Preliminarily, 10 teams, including the South Bay Lakers and the Maine Red Claws (the Boston Celtics’ affiliate) indicated they will opt out, sources told ESPN. The G League has received commitments from about a dozen teams, including the Ignite, sources told ESPN, and await final decisions from a handful of other franchises. With the details surrounding the upcoming season being so fluid, the teams on the fence are not sure what exactly they would be committing to, sources told ESPN.
That South Bay would likely skip the bubble was first reported by JD Shaw of Hoops Rumors, but McMenamin is as plugged in to the Lakers as a reporter can be, so it would appear this is all the confirmation we need, and that South Bay really will not play this season, barring a last-minute upset. That would partially explain the weird situation with the Lakers’ Exhibit 10 players, who were signed and waived by the team without ever reporting to training camp or ever being publicly acknowledged by the organization.
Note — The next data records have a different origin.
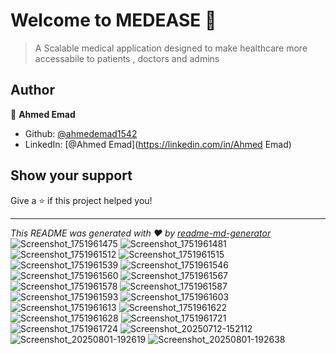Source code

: # Welcome to MEDEASE 👋

> A Scalable medical application designed to make healthcare more accessabile to patients , doctors and admins

## Author

👤 **Ahmed Emad**

* Github: [@ahmedemad1542](https://github.com/ahmedemad1542)
* LinkedIn: [@Ahmed Emad](https://linkedin.com/in/Ahmed Emad)

## Show your support

Give a ⭐️ if this project helped you!


***
_This README was generated with ❤️ by [readme-md-generator](https://github.com/kefranabg/readme-md-generator)_![Screenshot_1751961475](images/screens/Screenshot_1751961475.png) 
![Screenshot_1751961481](images/screens/Screenshot_1751961481.png) 
![Screenshot_1751961512](images/screens/Screenshot_1751961512.png) 
![Screenshot_1751961515](images/screens/Screenshot_1751961515.png) 
![Screenshot_1751961539](images/screens/Screenshot_1751961539.png) 
![Screenshot_1751961546](images/screens/Screenshot_1751961546.png) 
![Screenshot_1751961560](images/screens/Screenshot_1751961560.png) 
![Screenshot_1751961567](images/screens/Screenshot_1751961567.png) 
![Screenshot_1751961578](images/screens/Screenshot_1751961578.png) 
![Screenshot_1751961587](images/screens/Screenshot_1751961587.png) 
![Screenshot_1751961593](images/screens/Screenshot_1751961593.png) 
![Screenshot_1751961603](images/screens/Screenshot_1751961603.png) 
![Screenshot_1751961613](images/screens/Screenshot_1751961613.png) 
![Screenshot_1751961622](images/screens/Screenshot_1751961622.png) 
![Screenshot_1751961628](images/screens/Screenshot_1751961628.png) 
![Screenshot_1751961721](images/screens/Screenshot_1751961721.png) 
![Screenshot_1751961724](images/screens/Screenshot_1751961724.png) 
![Screenshot_20250712-152112](images/screens/Screenshot_20250712-152112.png) 
![Screenshot_20250801-192619](images/screens/Screenshot_20250801-192619.png) 
![Screenshot_20250801-192638](images/screens/Screenshot_20250801-192638.png)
If the team is not going to play a G League season, it has less incentive than it normally would to look at such fringe prospects, and likely wanted to give them a shot to catch on elsewhere.
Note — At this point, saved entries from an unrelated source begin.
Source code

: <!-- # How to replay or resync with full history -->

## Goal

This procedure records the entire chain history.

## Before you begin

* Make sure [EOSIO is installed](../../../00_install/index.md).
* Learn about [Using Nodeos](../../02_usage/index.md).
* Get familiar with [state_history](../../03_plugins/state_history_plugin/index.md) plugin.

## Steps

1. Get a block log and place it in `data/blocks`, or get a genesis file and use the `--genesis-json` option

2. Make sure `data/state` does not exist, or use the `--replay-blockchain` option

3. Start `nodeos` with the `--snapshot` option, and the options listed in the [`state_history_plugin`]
As far as what this functionally means for the Lakers, now two-way players Devontae Cacok and Kostas Antetokounmpo — as well as Horton-Tucker, who spent most of last season in the G League — will presumably spend all of their time with the parent roster, giving the Lakers extra options for reinforcements if players are lost to coronavirus infections, quarantines mandated by the team’s health protocols, or even just run-of-the-mill injuries this season.
In normal seasons, two-way players can only spend 45 days with their parent team in the NBA, but this year the NBA lifted those restrictions, and changed the rules so that such players can instead only be active for 50 games, but otherwise theoretically spend all their time with the parent team. They will reportedly be paid a flat rate of $449,155, instead of having their paychecks determined by their days of NBA service.
With no limits on how much their two-way players can be around — and those players costing the same amount either way — the Lakers may have determined that there is no point in paying $500,000 to participate in the G League bubble when they can develop their main prospects on their roster in games and in practice, especially with the NBA announcing today that active gameday rosters have expanded from 13 players to 15 this season in order to give teams more reinforcements.
Regardless of the genesis for the decision, though, it seems we’ll be seeing a lot more of Horton-Tucker, Cacok and Antetokounmpo’s progress on the big stage this season, or not at all, because without the G League, there is no avenue to easy playing time and possessions on a roster where they have a lot more leeway. They’ll have to earn everything they get with the defending champs this year, or they won’t see the floor.